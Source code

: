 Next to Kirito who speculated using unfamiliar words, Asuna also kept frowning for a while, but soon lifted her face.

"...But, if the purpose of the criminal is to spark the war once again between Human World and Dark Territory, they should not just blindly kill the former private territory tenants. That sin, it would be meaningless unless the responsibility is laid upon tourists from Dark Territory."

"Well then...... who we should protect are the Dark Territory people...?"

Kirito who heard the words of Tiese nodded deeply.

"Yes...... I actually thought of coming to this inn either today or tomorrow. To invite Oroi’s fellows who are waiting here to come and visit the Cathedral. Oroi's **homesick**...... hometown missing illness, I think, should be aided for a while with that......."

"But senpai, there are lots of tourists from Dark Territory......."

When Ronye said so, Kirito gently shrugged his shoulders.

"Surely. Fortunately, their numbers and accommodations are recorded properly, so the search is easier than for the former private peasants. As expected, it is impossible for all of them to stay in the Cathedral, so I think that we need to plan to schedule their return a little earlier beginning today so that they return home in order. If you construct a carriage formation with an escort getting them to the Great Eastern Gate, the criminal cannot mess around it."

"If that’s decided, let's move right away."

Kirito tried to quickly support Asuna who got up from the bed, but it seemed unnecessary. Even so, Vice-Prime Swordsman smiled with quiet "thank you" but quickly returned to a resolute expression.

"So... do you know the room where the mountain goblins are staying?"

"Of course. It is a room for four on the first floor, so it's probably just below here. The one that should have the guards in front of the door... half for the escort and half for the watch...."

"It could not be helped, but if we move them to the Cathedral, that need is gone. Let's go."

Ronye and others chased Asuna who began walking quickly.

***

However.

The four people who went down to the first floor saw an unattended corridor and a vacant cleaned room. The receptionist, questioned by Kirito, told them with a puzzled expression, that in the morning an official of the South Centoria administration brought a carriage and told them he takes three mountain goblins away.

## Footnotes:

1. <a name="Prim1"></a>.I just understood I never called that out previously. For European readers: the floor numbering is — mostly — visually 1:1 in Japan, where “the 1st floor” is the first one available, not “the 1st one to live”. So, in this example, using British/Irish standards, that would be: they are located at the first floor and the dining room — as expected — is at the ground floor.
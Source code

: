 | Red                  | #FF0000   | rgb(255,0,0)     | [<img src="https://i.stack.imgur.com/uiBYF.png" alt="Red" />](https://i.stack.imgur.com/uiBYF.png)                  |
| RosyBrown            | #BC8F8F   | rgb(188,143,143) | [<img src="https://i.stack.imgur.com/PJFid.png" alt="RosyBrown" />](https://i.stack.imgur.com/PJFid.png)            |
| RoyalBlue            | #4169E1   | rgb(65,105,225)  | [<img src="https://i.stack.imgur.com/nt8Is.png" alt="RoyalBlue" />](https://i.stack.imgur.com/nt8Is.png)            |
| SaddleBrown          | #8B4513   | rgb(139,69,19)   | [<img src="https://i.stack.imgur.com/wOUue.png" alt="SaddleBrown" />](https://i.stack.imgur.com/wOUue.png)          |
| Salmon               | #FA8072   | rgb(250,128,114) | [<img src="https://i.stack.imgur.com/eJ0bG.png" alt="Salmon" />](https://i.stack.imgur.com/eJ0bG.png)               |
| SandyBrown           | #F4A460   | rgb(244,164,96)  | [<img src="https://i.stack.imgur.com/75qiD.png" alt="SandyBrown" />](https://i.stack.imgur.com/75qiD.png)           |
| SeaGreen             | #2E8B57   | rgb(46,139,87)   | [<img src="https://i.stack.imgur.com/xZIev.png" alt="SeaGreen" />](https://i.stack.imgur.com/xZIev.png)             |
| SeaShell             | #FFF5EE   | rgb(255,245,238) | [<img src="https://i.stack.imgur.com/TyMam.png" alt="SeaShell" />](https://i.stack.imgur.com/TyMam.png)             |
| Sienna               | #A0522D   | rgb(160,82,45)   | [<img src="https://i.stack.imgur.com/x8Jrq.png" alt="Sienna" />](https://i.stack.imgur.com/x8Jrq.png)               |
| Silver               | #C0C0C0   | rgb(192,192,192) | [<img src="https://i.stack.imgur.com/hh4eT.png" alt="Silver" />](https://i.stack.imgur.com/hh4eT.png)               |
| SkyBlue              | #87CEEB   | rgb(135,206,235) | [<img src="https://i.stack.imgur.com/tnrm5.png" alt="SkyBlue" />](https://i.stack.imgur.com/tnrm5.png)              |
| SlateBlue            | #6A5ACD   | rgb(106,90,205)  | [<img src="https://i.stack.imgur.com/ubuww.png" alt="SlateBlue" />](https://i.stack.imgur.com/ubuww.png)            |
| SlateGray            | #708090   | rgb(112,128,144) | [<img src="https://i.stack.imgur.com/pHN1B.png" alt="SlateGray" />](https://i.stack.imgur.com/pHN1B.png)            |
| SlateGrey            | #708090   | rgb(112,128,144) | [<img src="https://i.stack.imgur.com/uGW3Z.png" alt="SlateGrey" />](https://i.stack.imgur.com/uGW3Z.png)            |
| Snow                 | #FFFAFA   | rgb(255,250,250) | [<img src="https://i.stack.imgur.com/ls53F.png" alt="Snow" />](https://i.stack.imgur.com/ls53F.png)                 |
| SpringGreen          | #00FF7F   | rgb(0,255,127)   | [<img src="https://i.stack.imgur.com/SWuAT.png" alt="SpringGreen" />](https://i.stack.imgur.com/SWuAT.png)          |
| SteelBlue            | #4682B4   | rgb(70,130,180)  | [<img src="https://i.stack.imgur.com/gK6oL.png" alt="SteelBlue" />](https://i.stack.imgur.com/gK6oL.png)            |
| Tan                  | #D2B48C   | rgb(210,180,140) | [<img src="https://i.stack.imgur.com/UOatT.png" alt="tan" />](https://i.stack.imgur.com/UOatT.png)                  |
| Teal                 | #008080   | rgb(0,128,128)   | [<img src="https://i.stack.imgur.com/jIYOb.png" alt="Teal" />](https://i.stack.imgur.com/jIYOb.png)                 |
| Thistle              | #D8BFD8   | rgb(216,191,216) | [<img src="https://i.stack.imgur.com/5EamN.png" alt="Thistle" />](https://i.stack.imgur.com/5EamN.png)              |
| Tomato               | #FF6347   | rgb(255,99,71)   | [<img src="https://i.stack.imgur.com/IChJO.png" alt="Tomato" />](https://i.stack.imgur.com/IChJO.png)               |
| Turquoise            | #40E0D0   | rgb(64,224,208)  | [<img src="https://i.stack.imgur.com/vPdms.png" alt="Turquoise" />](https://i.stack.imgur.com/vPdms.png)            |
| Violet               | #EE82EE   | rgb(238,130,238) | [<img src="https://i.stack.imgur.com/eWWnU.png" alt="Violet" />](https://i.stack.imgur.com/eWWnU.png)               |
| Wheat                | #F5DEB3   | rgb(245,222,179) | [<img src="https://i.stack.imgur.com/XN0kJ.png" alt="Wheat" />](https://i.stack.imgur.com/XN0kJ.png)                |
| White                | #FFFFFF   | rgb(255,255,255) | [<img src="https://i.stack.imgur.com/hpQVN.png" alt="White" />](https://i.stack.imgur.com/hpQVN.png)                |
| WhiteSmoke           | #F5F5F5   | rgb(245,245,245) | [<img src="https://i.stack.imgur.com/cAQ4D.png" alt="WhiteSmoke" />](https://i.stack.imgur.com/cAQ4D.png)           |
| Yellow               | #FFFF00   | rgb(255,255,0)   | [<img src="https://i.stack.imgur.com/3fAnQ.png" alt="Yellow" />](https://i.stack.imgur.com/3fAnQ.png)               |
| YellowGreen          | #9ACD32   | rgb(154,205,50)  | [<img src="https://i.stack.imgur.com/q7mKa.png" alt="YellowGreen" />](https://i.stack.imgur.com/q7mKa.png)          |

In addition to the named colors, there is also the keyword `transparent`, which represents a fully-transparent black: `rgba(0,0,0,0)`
------
WORK INSTRUCTION. Each line of the data above needs to be returned exactly.

REPLY.
Source code

: Next to Kirito who speculated using unfamiliar words, Asuna also kept frowning for a while, but soon lifted her face.

"...But, if the purpose of the criminal is to spark the war once again between Human World and Dark Territory, they should not just blindly kill the former private territory tenants. That sin, it would be meaningless unless the responsibility is laid upon tourists from Dark Territory."

"Well then...... who we should protect are the Dark Territory people...?"

Kirito who heard the words of Tiese nodded deeply.

"Yes...... I actually thought of coming to this inn either today or tomorrow. To invite Oroi’s fellows who are waiting here to come and visit the Cathedral. Oroi's **homesick**...... hometown missing illness, I think, should be aided for a while with that......."

"But senpai, there are lots of tourists from Dark Territory......."

When Ronye said so, Kirito gently shrugged his shoulders.

"Surely. Fortunately, their numbers and accommodations are recorded properly, so the search is easier than for the former private peasants. As expected, it is impossible for all of them to stay in the Cathedral, so I think that we need to plan to schedule their return a little earlier beginning today so that they return home in order. If you construct a carriage formation with an escort getting them to the Great Eastern Gate, the criminal cannot mess around it."

"If that’s decided, let's move right away."

Kirito tried to quickly support Asuna who got up from the bed, but it seemed unnecessary. Even so, Vice-Prime Swordsman smiled with quiet "thank you" but quickly returned to a resolute expression.

"So... do you know the room where the mountain goblins are staying?"

"Of course. It is a room for four on the first floor, so it's probably just below here. The one that should have the guards in front of the door... half for the escort and half for the watch...."

"It could not be helped, but if we move them to the Cathedral, that need is gone. Let's go."

Ronye and others chased Asuna who began walking quickly.

***

However.

The four people who went down to the first floor saw an unattended corridor and a vacant cleaned room. The receptionist, questioned by Kirito, told them with a puzzled expression, that in the morning an official of the South Centoria administration brought a carriage and told them he takes three mountain goblins away.

## Footnotes:

1. <a name="Prim1"></a>.I just understood I never called that out previously. For European readers: the floor numbering is — mostly — visually 1:1 in Japan, where “the 1st floor” is the first one available, not “the 1st one to live”. So, in this example, using British/Irish standards, that would be: they are located at the first floor and the dining room — as expected — is at the ground floor.
Source code

: | Red                  | #FF0000   | rgb(255,0,0)     | [<img src="https://i.stack.imgur.com/uiBYF.png" alt="Red" />](https://i.stack.imgur.com/uiBYF.png)                  |
| RosyBrown            | #BC8F8F   | rgb(188,143,143) | [<img src="https://i.stack.imgur.com/PJFid.png" alt="RosyBrown" />](https://i.stack.imgur.com/PJFid.png)            |
| RoyalBlue            | #4169E1   | rgb(65,105,225)  | [<img src="https://i.stack.imgur.com/nt8Is.png" alt="RoyalBlue" />](https://i.stack.imgur.com/nt8Is.png)            |
| SaddleBrown          | #8B4513   | rgb(139,69,19)   | [<img src="https://i.stack.imgur.com/wOUue.png" alt="SaddleBrown" />](https://i.stack.imgur.com/wOUue.png)          |
| Salmon               | #FA8072   | rgb(250,128,114) | [<img src="https://i.stack.imgur.com/eJ0bG.png" alt="Salmon" />](https://i.stack.imgur.com/eJ0bG.png)               |
| SandyBrown           | #F4A460   | rgb(244,164,96)  | [<img src="https://i.stack.imgur.com/75qiD.png" alt="SandyBrown" />](https://i.stack.imgur.com/75qiD.png)           |
| SeaGreen             | #2E8B57   | rgb(46,139,87)   | [<img src="https://i.stack.imgur.com/xZIev.png" alt="SeaGreen" />](https://i.stack.imgur.com/xZIev.png)             |
| SeaShell             | #FFF5EE   | rgb(255,245,238) | [<img src="https://i.stack.imgur.com/TyMam.png" alt="SeaShell" />](https://i.stack.imgur.com/TyMam.png)             |
| Sienna               | #A0522D   | rgb(160,82,45)   | [<img src="https://i.stack.imgur.com/x8Jrq.png" alt="Sienna" />](https://i.stack.imgur.com/x8Jrq.png)               |
| Silver               | #C0C0C0   | rgb(192,192,192) | [<img src="https://i.stack.imgur.com/hh4eT.png" alt="Silver" />](https://i.stack.imgur.com/hh4eT.png)               |
| SkyBlue              | #87CEEB   | rgb(135,206,235) | [<img src="https://i.stack.imgur.com/tnrm5.png" alt="SkyBlue" />](https://i.stack.imgur.com/tnrm5.png)              |
| SlateBlue            | #6A5ACD   | rgb(106,90,205)  | [<img src="https://i.stack.imgur.com/ubuww.png" alt="SlateBlue" />](https://i.stack.imgur.com/ubuww.png)            |
| SlateGray            | #708090   | rgb(112,128,144) | [<img src="https://i.stack.imgur.com/pHN1B.png" alt="SlateGray" />](https://i.stack.imgur.com/pHN1B.png)            |
| SlateGrey            | #708090   | rgb(112,128,144) | [<img src="https://i.stack.imgur.com/uGW3Z.png" alt="SlateGrey" />](https://i.stack.imgur.com/uGW3Z.png)            |
| Snow                 | #FFFAFA   | rgb(255,250,250) | [<img src="https://i.stack.imgur.com/ls53F.png" alt="Snow" />](https://i.stack.imgur.com/ls53F.png)                 |
| SpringGreen          | #00FF7F   | rgb(0,255,127)   | [<img src="https://i.stack.imgur.com/SWuAT.png" alt="SpringGreen" />](https://i.stack.imgur.com/SWuAT.png)          |
| SteelBlue            | #4682B4   | rgb(70,130,180)  | [<img src="https://i.stack.imgur.com/gK6oL.png" alt="SteelBlue" />](https://i.stack.imgur.com/gK6oL.png)            |
| Tan                  | #D2B48C   | rgb(210,180,140) | [<img src="https://i.stack.imgur.com/UOatT.png" alt="tan" />](https://i.stack.imgur.com/UOatT.png)                  |
| Teal                 | #008080   | rgb(0,128,128)   | [<img src="https://i.stack.imgur.com/jIYOb.png" alt="Teal" />](https://i.stack.imgur.com/jIYOb.png)                 |
| Thistle              | #D8BFD8   | rgb(216,191,216) | [<img src="https://i.stack.imgur.com/5EamN.png" alt="Thistle" />](https://i.stack.imgur.com/5EamN.png)              |
| Tomato               | #FF6347   | rgb(255,99,71)   | [<img src="https://i.stack.imgur.com/IChJO.png" alt="Tomato" />](https://i.stack.imgur.com/IChJO.png)               |
| Turquoise            | #40E0D0   | rgb(64,224,208)  | [<img src="https://i.stack.imgur.com/vPdms.png" alt="Turquoise" />](https://i.stack.imgur.com/vPdms.png)            |
| Violet               | #EE82EE   | rgb(238,130,238) | [<img src="https://i.stack.imgur.com/eWWnU.png" alt="Violet" />](https://i.stack.imgur.com/eWWnU.png)               |
| Wheat                | #F5DEB3   | rgb(245,222,179) | [<img src="https://i.stack.imgur.com/XN0kJ.png" alt="Wheat" />](https://i.stack.imgur.com/XN0kJ.png)                |
| White                | #FFFFFF   | rgb(255,255,255) | [<img src="https://i.stack.imgur.com/hpQVN.png" alt="White" />](https://i.stack.imgur.com/hpQVN.png)                |
| WhiteSmoke           | #F5F5F5   | rgb(245,245,245) | [<img src="https://i.stack.imgur.com/cAQ4D.png" alt="WhiteSmoke" />](https://i.stack.imgur.com/cAQ4D.png)           |
| Yellow               | #FFFF00   | rgb(255,255,0)   | [<img src="https://i.stack.imgur.com/3fAnQ.png" alt="Yellow" />](https://i.stack.imgur.com/3fAnQ.png)               |
| YellowGreen          | #9ACD32   | rgb(154,205,50)  | [<img src="https://i.stack.imgur.com/q7mKa.png" alt="YellowGreen" />](https://i.stack.imgur.com/q7mKa.png)          |

In addition to the named colors, there is also the keyword `transparent`, which represents a fully-transparent black: `rgba(0,0,0,0)`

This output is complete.